ESET Online Help

Search English
Select the topic

Firewall

Firewall controls all inbound and outbound network traffic to and from the system. This is accomplished by allowing or denying individual network connections based on specified filtering rules. Firewall provides protection against attacks from remote devices and can block potentially threatening services.

important

The Firewall is disabled by default. Before you enable it, review the Firewall rules and modify them if required to ensure the rules suit your needs.

note

The Firewall is available only if you have an active ESET PROTECT Entry Tier subscription and above.

Enable Firewall

Before enabling the Firewall, review the Firewall rules and modify them if required. With Firewall enabled, network traffic is scanned according to configured rules.

Rules

Rules setup enables you to view and edit all Firewall rules applied to traffic generated by individual applications within trusted connections and the internet.

note

Rules from Windows firewall configured using Group Policy (GPO) are not evaluated.

You can create an IDS rule when a Botnet attacks your computer. A rule can be modified in Advanced setup > Network access protection > Network attack protection > IDS rules by clicking Edit.

Also evaluate rules from Windows Firewall

In automatic filtering mode, incoming traffic allowed by rules from Windows Firewall is evaluated and processed, unless explicitly blocked by ESET rules.

Filtering mode

You can choose one of the following filtering modes:

Automatic mode—The default mode. This mode is suitable for users who prefer easy and convenient use of the firewall without the need to define rules. Custom, user-defined rules can be created but are not required in Automatic mode. Automatic mode allows all outbound traffic for a given system and blocks most inbound traffic with the exception of some traffic from the Trusted Zone (as specified in IDS and advanced options/Allowed services) and responses to recent outbound communications.

Interactive mode—Enables you to build a custom configuration for your Firewall. When a communication is detected and no existing rules apply to that communication, a dialog window reporting an unknown connection will be displayed. The dialog window gives the option to allow or deny the communication, and the decision to allow or deny can be saved as a new rule for the Firewall. If you choose to create a new rule, all future connections of this type will be allowed or blocked according to that rule.

Policy-based mode—Blocks all connections that are not defined by a specific rule that allows them. This mode enables advanced users to define rules that permit only desired and secure connections.
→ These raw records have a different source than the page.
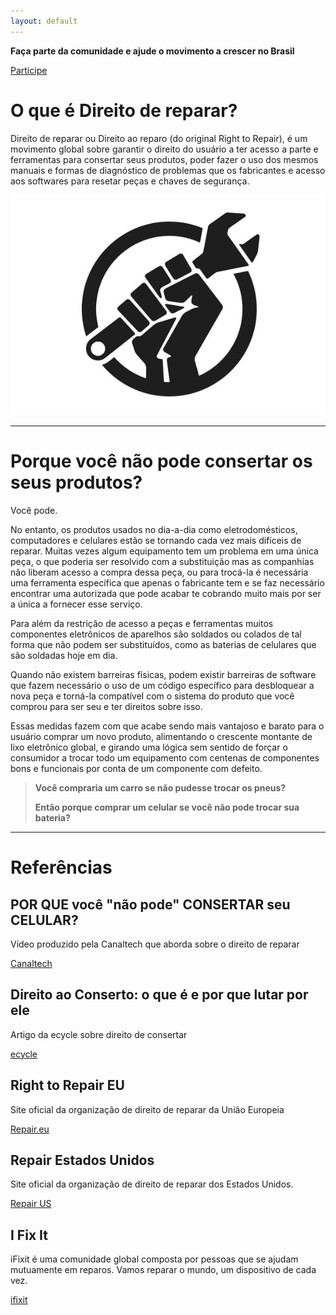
 ```yaml
---
layout: default
---
```


**Faça parte da comunidade e ajude o movimento a crescer no Brasil**

[Participe](./participe.md)

# O que é Direito de reparar?

Direito de reparar ou Direito ao reparo (do original Right to Repair), é um movimento global sobre garantir o direito do usuário a ter acesso a parte e ferramentas para consertar seus produtos, poder fazer o uso dos mesmos manuais e formas de diagnóstico de problemas que os fabricantes e acesso aos softwares para resetar peças e chaves de segurança.

![Logo Right to Repair](./logo_RtR.jpg)

* * *

# Porque você não pode consertar os seus produtos?

Você pode. 

No entanto, os produtos usados no dia-a-dia como eletrodomésticos, computadores e celulares estão se tornando cada vez mais difíceis de reparar. Muitas vezes algum equipamento tem um problema em uma única peça, o que poderia ser resolvido com a substituição mas as companhias não liberam acesso a compra dessa peça, ou para trocá-la é necessária uma ferramenta específica que apenas o fabricante tem e se faz necessário encontrar uma autorizada que pode acabar te cobrando muito mais por ser a única a fornecer esse serviço. 

Para além da restrição de acesso a peças e ferramentas muitos componentes eletrônicos de aparelhos são soldados ou colados de tal forma que não podem ser substituídos, como as baterias de celulares que são soldadas hoje em dia.

Quando não existem barreiras físicas, podem existir barreiras de software que fazem necessário o uso de um código específico para desbloquear a nova peça e torná-la compatível com o sistema do produto que você comprou para ser seu e ter direitos sobre isso.

Essas medidas fazem com que acabe sendo mais vantajoso e barato para o usuário comprar um novo produto, alimentando o crescente montante de lixo eletrônico global, e girando uma lógica sem sentido de forçar o consumidor a trocar todo um equipamento com centenas de componentes bons e funcionais por conta de um componente com defeito.

> **Você compraria um carro se não pudesse trocar os pneus?**
>
> **Então porque comprar um celular se você não pode trocar sua bateria?**

* * *

# Referências

## POR QUE você "não pode" CONSERTAR seu CELULAR?

Vídeo produzido pela Canaltech que aborda sobre o direito de reparar

[Canaltech](https://youtu.be/Z4ytOLJkMu4)

## Direito ao Conserto: o que é e por que lutar por ele

Artigo da ecycle sobre direito de consertar

[ecycle](https://www.ecycle.com.br/direito-ao-conserto/)

## Right to Repair EU

Site oficial da organização de direito de reparar da União Europeia

[Repair.eu](https://repair.eu/)

## Repair Estados Unidos

Site oficial da organização de direito de reparar dos Estados Unidos. 

[Repair US](https://www.repair.org/)

## I Fix It

iFixit é uma comunidade global composta por pessoas que se ajudam mutuamente em reparos. Vamos reparar o mundo, um dispositivo de cada vez.

[ifixit](https://pt.ifixit.com/)

<!--- * * *

* * *

 blllla 

# LEIA MAIS SOBRE:

## Segurança e sla o que dos produtos pelas empresas

[Segurança](./seguranca.html)

* * *

## O Lixo eletrônico ou E-Waste

[Lixo eletrônico](./ewaste.html) -->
All other unspecified connections will be blocked by the Firewall.

Learning mode—Automatically creates and saves rules; this mode is best used for the initial configuration of the Firewall, but should not be left on for prolonged periods of time. No user interaction is required, because ESET Security for Microsoft SharePoint saves rules according to pre-defined parameters. Learning mode should only be used until all rules for required communications have been created to avoid security risks.

Learning mode will end at

Set date and time when the learning mode ends automatically. You can also turn off the learning mode manually whenever you want.

Mode set after learning mode expiration

Define which filtering mode the Firewall will revert to after the time period for learning mode ends. Read more about filtering modes in the table above. When finished, the Ask user option requires administrative privileges to perform a change to the Firewall filtering mode.

Learning mode settings

Click Edit to configure parameters for saving rules created in Learning mode.

Application modification detection

The application modification detection feature displays notifications if modified applications, for which a firewall rule exists, attempt to establish connections. Application modification is a mechanism of temporarily or permanently replacing an original application by another application by a different executable (protects against abusing firewall rules).

This feature is not meant to detect modifications to any application in general. The goal is to avoid abusing existing firewall rules, and only applications for which specific firewall rules exist are monitored.

Enable detection of application modifications

If selected, the program will monitor applications for changes (updates, infections, other modifications). When a modified application attempts to establish a connection, you will be notified by the Firewall.

Allow modification of signed (trusted) applications

Do not notify if the application has the same valid digital signature before and after the modification.

List of applications excluded from detection

Add or remove individual applications for which modifications are allowed without notification.